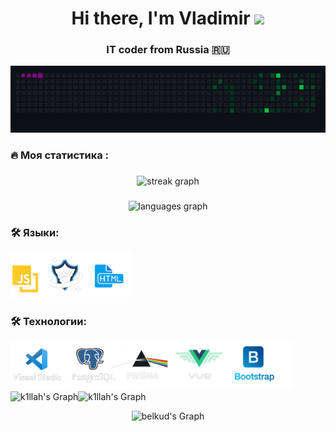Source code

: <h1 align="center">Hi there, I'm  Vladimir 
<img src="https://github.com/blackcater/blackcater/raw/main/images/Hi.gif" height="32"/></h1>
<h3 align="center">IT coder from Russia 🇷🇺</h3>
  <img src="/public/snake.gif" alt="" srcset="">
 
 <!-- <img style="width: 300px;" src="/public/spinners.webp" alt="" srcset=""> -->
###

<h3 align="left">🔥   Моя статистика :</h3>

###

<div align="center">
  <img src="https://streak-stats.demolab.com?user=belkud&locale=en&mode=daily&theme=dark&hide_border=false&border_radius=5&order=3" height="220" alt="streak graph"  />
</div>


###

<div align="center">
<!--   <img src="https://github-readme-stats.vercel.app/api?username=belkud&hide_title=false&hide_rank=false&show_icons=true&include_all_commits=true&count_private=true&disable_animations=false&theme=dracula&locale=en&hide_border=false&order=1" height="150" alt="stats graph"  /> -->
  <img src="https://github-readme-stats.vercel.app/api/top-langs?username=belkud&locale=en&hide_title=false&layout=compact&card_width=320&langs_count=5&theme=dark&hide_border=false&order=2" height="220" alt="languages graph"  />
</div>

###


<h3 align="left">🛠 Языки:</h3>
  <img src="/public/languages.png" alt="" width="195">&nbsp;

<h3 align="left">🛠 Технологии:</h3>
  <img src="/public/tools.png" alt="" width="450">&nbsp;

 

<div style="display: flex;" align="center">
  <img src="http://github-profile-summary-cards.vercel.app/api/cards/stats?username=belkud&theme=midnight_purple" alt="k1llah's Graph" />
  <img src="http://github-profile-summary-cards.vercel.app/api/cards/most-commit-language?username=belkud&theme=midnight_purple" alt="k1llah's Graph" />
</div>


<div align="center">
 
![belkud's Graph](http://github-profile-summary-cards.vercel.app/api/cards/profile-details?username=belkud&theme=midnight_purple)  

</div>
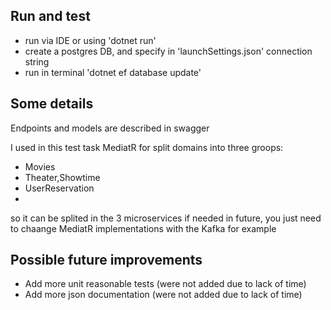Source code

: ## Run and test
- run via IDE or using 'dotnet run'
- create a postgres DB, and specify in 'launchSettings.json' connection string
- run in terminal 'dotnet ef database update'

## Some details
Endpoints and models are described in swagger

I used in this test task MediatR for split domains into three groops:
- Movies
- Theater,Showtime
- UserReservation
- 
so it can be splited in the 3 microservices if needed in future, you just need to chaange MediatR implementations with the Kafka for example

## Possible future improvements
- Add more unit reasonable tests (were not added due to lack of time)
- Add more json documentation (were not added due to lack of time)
======
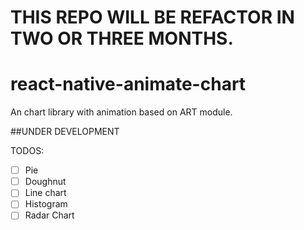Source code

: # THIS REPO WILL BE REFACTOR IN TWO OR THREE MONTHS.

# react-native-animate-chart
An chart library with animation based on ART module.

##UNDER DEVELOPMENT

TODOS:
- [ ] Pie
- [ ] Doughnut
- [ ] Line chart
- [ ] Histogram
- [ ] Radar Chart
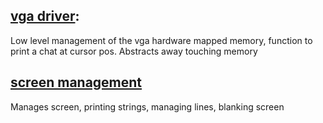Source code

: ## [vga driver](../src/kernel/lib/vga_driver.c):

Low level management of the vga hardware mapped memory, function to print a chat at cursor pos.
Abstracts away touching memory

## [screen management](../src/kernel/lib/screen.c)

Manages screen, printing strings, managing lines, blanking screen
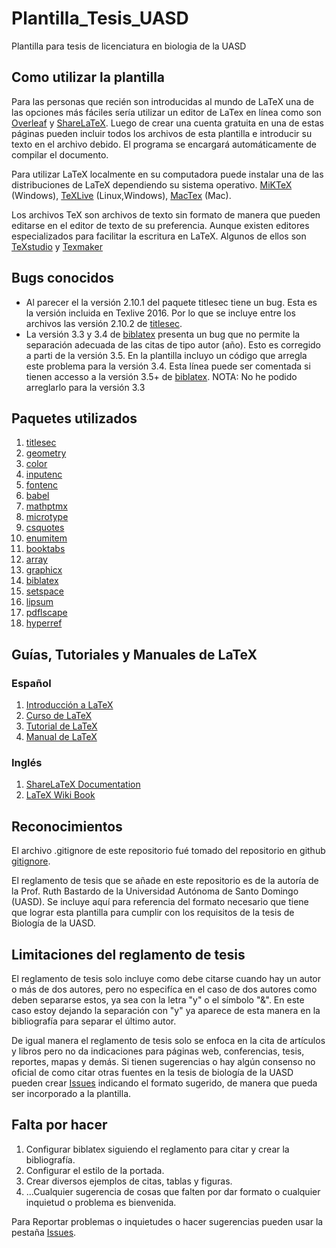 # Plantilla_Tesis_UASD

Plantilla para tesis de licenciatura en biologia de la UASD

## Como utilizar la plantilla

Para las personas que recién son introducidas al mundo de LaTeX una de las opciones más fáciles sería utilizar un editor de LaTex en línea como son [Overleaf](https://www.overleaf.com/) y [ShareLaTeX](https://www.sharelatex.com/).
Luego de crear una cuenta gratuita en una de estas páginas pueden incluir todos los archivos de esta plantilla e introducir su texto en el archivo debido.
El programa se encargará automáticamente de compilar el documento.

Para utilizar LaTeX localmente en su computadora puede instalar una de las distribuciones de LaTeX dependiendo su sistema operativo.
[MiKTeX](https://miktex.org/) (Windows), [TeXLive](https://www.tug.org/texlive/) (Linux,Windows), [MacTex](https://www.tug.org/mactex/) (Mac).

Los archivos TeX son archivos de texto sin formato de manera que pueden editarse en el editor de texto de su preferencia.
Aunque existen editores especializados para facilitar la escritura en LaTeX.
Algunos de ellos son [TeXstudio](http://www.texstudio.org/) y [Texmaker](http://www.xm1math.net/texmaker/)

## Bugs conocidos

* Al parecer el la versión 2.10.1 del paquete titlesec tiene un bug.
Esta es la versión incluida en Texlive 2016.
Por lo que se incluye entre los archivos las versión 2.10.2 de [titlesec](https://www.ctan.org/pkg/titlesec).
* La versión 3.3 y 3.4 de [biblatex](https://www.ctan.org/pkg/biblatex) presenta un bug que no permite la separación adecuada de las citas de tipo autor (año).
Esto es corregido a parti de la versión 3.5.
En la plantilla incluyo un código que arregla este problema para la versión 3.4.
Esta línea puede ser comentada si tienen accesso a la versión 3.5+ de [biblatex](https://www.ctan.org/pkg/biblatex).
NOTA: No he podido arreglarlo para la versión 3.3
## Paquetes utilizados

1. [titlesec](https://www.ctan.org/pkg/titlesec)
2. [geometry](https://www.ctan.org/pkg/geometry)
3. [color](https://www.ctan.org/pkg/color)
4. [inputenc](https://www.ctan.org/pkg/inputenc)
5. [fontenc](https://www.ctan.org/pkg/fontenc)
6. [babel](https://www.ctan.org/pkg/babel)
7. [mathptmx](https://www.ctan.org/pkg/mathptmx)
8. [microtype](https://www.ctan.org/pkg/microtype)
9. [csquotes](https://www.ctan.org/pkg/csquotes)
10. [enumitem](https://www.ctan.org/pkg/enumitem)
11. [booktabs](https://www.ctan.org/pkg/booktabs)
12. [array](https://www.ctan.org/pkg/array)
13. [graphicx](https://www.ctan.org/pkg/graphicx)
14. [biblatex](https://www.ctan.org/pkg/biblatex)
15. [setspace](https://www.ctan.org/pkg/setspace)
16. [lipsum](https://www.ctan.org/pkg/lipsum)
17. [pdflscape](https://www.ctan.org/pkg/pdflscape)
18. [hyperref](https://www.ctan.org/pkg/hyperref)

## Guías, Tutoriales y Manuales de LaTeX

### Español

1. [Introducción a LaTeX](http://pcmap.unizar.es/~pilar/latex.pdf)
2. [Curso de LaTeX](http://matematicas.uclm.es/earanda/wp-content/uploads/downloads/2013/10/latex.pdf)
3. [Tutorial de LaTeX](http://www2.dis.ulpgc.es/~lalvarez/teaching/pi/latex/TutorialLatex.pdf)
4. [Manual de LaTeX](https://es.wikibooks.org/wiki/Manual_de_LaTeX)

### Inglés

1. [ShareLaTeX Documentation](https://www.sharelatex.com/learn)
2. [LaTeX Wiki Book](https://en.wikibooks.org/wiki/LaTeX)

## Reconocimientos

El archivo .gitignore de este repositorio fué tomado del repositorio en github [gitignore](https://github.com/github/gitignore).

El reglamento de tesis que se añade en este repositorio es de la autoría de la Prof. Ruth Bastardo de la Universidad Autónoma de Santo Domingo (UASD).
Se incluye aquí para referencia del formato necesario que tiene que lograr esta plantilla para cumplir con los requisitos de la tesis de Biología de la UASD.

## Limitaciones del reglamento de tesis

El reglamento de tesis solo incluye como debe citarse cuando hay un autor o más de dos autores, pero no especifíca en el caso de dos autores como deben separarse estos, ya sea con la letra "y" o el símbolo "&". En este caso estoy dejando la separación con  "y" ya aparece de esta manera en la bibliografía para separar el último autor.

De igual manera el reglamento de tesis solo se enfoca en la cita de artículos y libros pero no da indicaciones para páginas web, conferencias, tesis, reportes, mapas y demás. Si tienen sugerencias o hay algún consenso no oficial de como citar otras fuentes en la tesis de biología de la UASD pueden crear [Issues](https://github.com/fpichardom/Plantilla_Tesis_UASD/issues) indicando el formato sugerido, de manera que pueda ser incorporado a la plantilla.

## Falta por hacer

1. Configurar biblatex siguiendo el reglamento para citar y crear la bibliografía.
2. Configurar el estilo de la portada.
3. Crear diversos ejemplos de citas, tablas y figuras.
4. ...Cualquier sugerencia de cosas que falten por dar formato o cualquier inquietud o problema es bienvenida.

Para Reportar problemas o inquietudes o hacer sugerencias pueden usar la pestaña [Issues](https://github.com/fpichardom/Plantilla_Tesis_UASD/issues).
======
### REQUIRED WORK
The range runs from the line above containing "18. [hyperref](https://www.ctan.org/pkg/hyperref)" to the line containing "3. [Tutorial de", inclusive. Restate those lines word for word and no others.

### SOLUTION TO THE EXERCISE
18. [hyperref](https://www.ctan.org/pkg/hyperref)

## Guías, Tutoriales y Manuales de LaTeX

### Español

1. [Introducción a LaTeX](http://pcmap.unizar.es/~pilar/latex.pdf)
2. [Curso de LaTeX](http://matematicas.uclm.es/earanda/wp-content/uploads/downloads/2013/10/latex.pdf)
3. [Tutorial de LaTeX](http://www2.dis.ulpgc.es/~lalvarez/teaching/pi/latex/TutorialLatex.pdf)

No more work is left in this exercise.